- [EXERCISE INSTRUCTIONS] Instruction for the data below: set down exactly the lines from the line with "partitioned data'yı kullanır." to the line with "partitioning method'u seçer.", inclusive, and no others.

[EXTRACTED RECORDS — start]

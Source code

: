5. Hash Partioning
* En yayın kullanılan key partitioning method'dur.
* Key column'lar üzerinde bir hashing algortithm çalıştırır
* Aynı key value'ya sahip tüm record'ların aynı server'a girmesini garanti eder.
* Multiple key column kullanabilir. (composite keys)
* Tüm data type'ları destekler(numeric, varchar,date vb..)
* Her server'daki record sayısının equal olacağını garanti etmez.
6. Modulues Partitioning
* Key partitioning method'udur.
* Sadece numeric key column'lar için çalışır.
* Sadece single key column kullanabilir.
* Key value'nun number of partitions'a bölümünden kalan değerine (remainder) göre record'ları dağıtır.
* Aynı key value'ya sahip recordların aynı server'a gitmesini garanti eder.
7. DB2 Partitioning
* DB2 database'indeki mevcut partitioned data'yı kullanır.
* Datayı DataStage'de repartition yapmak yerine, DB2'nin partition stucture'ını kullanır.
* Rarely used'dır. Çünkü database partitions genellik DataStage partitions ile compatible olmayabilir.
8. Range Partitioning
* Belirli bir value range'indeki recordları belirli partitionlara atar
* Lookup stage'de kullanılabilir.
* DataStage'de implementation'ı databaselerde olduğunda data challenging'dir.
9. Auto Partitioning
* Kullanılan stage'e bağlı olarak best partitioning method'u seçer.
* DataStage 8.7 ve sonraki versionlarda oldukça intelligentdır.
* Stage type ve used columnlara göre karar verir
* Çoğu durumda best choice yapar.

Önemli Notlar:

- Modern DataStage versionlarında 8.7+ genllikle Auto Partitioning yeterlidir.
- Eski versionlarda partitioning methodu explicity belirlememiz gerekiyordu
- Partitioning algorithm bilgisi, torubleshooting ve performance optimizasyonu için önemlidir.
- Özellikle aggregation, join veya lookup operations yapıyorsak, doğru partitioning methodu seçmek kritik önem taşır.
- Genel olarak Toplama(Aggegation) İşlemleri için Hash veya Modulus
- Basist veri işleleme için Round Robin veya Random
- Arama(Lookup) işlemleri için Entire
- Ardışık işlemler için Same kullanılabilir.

[EXTRACTED RECORDS — finish]

- [RESULT OF THIS TASK]
* DB2 database'indeki mevcut partitioned data'yı kullanır.
* Datayı DataStage'de repartition yapmak yerine, DB2'nin partition stucture'ını kullanır.
* Rarely used'dır. Çünkü database partitions genellik DataStage partitions ile compatible olmayabilir.
8. Range Partitioning
* Belirli bir value range'indeki recordları belirli partitionlara atar
* Lookup stage'de kullanılabilir.
* DataStage'de implementation'ı databaselerde olduğunda data challenging'dir.
9. Auto Partitioning
* Kullanılan stage'e bağlı olarak best partitioning method'u seçer.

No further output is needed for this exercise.